Collect all lines from the records below that include the word "Security".

(Dataset entries)
>>
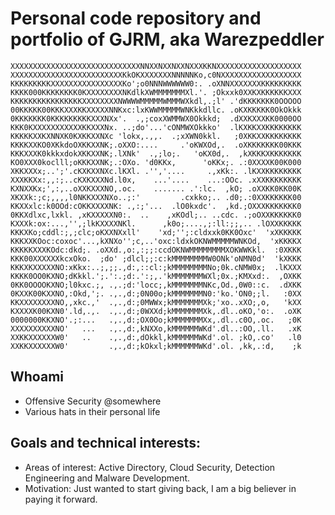 # Personal code repository and portfolio of GJRM, aka Warezpeddler

```
XXXXXXXXXXXXXXXXXXXXXXXXXXXXXNNXXNXXNXXNXXXKKNXXXXXXXXXXXXXXXXXXX
XXXXXXXXXXXXXXXXXXXXXXXXXKkOKXXXXXXXNNNNNKo,c0NXXXXXXXXXXXXXXXXXX
KKKKKKKKKXXXXXXXXXXXXXXXXKo';o0NNNWWWWWW0:. .oXNNXXXXXXXKKKKKKKKK
KKKK000KKKKKKKK0KXXXXXXXXNKdlkXWMMMMMMMXl.'. ;Okxxk0XXKXKKKKKKXXX
KKKKKKKKKKKKKKKKXXXXXXXXNWWWWMMMMMWMMMWXkdl,.;l' .'dKKKKKKK0OOOOO
00KKKKK00KKKXXXKKXXXXXNNKxc:lxKWWMMMMMWNKkkdllc. .oKXKKKKK0OkOkkk
0KKKKKKK0KKKKKKKKKXXXNXx'.  .,;coxXWMMWX0Okkkd;  .dXXKXXXKK0000OO
KKK0KXXXXXXXXXXXKKXXXNx. ..;do'...'cONMWXOkkko'  .lKXKKXXKKKKKKKK
KKKKKXXKXNNXK0KXKKXXNXc 'lokx,.,,.  .;xXWN0kkl.   ;0XKKXXKKKKKKKK
KKKKXXKO0XKkdoOXKKXXNK;.oXXO:....     .'oKWXOd,.  .oXKKKKKKK00KKK
KKKXXXK0kkkxdokXKKXXNK;.lXNk'  .,;lo;.   'oKX0d,.  ,kXKKKXKKKKKKK
KO0XXX0koclll;oKKKXXNK;.:OXo. 'd0KKx,      'oKKx;. .:0XXXXK00K000
XKKXXXx;..';'.cKXKXXNXc.lKXl. .'','....     .,xKk:. .lKXXKKKKKKKK
XXXKKXx:,,:;..cKXKXXXNd.l0x,    ...'....    ...:OOc. .xXXKKKKKKKK
KXNXXKx;',:,..oXXKXXXNO,.oc.    ....... .':lc.  ,kO; .oXXKK0KK00K
XKXXk:;c;,,,,l0NKKXXXNXo..;:'         .cxkko;.. .d0;.:0XXKKKKKK00
KKXXxlc:k0OOd:cOKKXXXXNK: .,:;'...  .lO0kxdc'.  ,kd.;OXXXKKKKKKK0
0KKXdlxc,lxkl. ,xKXXXXXN0:.  ..    ,xKOdl;.. ..cdc. .;oOXXKKKKKK0
KXXXk:ox:...,'',;lkKXXXXNKl.      ,k0o;....,;:ll:;;,.. .lOXXKKKKK
KKKXKo;cddl:;,;clc;oKXXNXxll'    'xd;'';:cldxxk0KK0Oxc'  'xXKKKKK
KKKXXKOoc:coxoc'...,kXNXo'';c,..'oxc:ldxkOKNWMMMMMWNKOd,  'xKKKKX
KKKKKXXXKOdc:dkd;. .oXXd.,o:,:;;:ccdOKNWMMMMMMMMXOKWWKkl.  :0XKKK
KKK00XXXXXXkcxOko.  ;do' ;dlcl;;:c:kMMMMMMMMW0ONk'oNMN0d'  'kXKKK
KKKXKXXXXXNO:xKkx:..;,;;.,d:,::cl:;kMMMMMMMMNo;0k.cNMW0x;  .lKXXX
KKKK0OO0KXNO;dKkkl.';.':.;d:.':;,.'kMMMMMMMWXl;0x.;KMXxd:.  ,OXKK
0KK0OOOOKXNO;l0kxc.;, .,.;d:'locc;,kMMMMMMMNKc,Od.,0W0::c.  .dXKK
0KXXK00KXXNO,:Okd,';. .,.,d:;0N00o;kMMMMMMMN0:'ko.'ON0;;l.   :0XX
KKXXXXXXXXNO,,xkc.,'  .,.,d:;0MWWx;kMMMMMMMXk;'xo..xXO;,o,   'kXX
KXXXXK00KXN0'.ld,.,.  .,.,d:;0WXXd;kMMMMMMMXk,.dl..oKO,'o:.  .oXK
0000000KKXNO'.;:...   .,.,d:;OX0Oo;kMMMMMMMXx,.dl..c0O,.oc.   ;0K
XXXXXXXXXXNO'   ...   .,.,d:,kNXXo,kMMMMMMWKd'.dl..:OO,.ll.   .xK
XXKKXXXXXXW0'   ..    .,.,d:,dOkkl,kMMMMMMWKd'.ol. ;kO,.co'   .l0
XXKKXXXXXXW0'         .,.,d:;kOkxl;kMMMMMMWKd'.ol. ,kk,.:d,    ;k
```

## Whoami
- Offensive Security @somewhere
- Various hats in their personal life

## Goals and technical interests:
- Areas of interest: Active Directory, Cloud Security, Detection Engineering and Malware Development.  
- Motivation: Just wanted to start giving back, I am a big believer in paying it forward.

<!---
warezpeddler/warezpeddler is a ✨ special ✨ repository because its `README.md` (this file) appears on your GitHub profile.
You can click the Preview link to take a look at your changes.
--->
<<
*Written answer:*
- Offensive Security @somewhere
- Areas of interest: Active Directory, Cloud Security, Detection Engineering and Malware Development.  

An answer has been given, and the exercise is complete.